L’intestin joue un rôle majeur dans la régulation immunitaire. Une dysbiose (déséquilibre de la flore intestinale) ou une hyperperméabilité intestinale peuvent favoriser les réactions allergiques. Les probiotiques et une alimentation riche en fibres contribuent à restaurer l’équilibre.

La vitamine C

Antihistaminique naturel, elle soutient le système immunitaire particulièrement sollicité pendant la saison des allergies. On la trouve dans les agrumes, les kiwis, les poivrons et les fruits rouges, ou sous forme de compléments.

Les oméga-3, l’huile de Perilla

Leurs propriétés anti-inflammatoires aident à moduler la réponse immunitaire. On les trouve dans les poissons gras, les graines de lin et les noix.

En résumé : quel remède pour quel symptôme ?

Prévention / terrain :

  • Homéopathie : Pollens, Poumon histamine
  • Gemmothérapie : Cassis
  • Phytothérapie : Ortie, Échinacée

Nez qui coule (irritant) :

  • Homéopathie : Allium cepa 9 CH
  • Gemmothérapie : Cassis
  • Phytothérapie : Plantain

Nez qui coule + sinusite :

  • Homéopathie : Kalium iodatum 9 CH
  • Gemmothérapie : Cassis
  • Phytothérapie : Sureau

Éternuements matinaux, nez bouché / qui coule :

  • Homéopathie : Nux vomica 9 CH
  • Gemmothérapie : Cassis
  • Phytothérapie : Ortie

Éternuements violents + prurit du palais :

  • Homéopathie : Sabadilla 9 CH
  • Gemmothérapie : Cassis
  • Phytothérapie : Ortie

Yeux irrités / conjonctivite :

  • Homéopathie : Euphrasia 9 CH
  • Gemmothérapie : Cassis
  • Phytothérapie : Euphraise

Asthme allergique léger :

  • Homéopathie : remède de fond du patient
  • Gemmothérapie : Viorne / Romarin
  • Phytothérapie : HE Estragon

En combinant ces approches selon vos symptômes dominants, vous disposez d’une belle palette pour traverser la saison des pollens plus sereinement.

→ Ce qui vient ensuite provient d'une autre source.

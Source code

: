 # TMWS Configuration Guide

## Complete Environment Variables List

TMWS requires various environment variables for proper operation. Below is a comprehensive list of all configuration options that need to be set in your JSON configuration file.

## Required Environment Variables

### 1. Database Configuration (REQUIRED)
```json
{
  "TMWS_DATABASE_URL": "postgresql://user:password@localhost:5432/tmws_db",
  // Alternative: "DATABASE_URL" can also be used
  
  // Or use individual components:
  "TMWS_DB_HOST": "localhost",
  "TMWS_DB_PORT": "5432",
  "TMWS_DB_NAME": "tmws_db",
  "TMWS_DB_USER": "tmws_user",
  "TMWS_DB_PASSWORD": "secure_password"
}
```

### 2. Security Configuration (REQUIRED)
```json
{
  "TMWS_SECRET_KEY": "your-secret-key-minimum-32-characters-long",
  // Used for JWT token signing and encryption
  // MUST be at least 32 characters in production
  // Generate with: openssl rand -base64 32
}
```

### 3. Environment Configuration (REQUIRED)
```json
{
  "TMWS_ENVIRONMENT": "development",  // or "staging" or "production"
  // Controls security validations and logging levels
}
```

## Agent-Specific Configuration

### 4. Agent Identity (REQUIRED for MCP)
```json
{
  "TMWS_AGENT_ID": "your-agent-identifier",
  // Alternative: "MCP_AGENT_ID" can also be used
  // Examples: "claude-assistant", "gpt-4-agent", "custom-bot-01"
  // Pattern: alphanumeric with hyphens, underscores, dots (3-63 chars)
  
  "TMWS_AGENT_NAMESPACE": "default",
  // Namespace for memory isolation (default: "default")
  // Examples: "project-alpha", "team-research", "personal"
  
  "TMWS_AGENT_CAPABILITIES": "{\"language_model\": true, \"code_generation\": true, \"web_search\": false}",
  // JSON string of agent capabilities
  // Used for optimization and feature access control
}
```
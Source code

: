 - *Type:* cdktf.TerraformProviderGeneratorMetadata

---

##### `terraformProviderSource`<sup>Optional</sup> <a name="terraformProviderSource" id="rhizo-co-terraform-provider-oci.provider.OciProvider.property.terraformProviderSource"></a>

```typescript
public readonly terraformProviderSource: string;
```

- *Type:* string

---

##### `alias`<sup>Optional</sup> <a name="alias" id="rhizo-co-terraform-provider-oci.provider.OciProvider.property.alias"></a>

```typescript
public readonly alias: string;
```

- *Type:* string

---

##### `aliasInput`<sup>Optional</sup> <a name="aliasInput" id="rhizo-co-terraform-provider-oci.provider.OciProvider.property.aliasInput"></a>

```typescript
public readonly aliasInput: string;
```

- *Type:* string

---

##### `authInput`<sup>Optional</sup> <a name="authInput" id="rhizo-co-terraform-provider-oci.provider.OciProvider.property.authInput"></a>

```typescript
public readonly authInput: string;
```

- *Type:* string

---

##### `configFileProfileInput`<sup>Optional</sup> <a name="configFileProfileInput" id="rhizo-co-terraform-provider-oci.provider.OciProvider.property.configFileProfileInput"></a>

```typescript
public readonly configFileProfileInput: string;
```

L’idéal reste de commencer le traitement de fond quelques semaines avant le début de la période à risque, puis d’ajuster les remèdes symptomatiques au fil des manifestations.

L’homéopathie, lorsqu’elle est utilisée de manière individualisée, permet non seulement de soulager, mais aussi de rééquilibrer en profondeur le terrain du patient.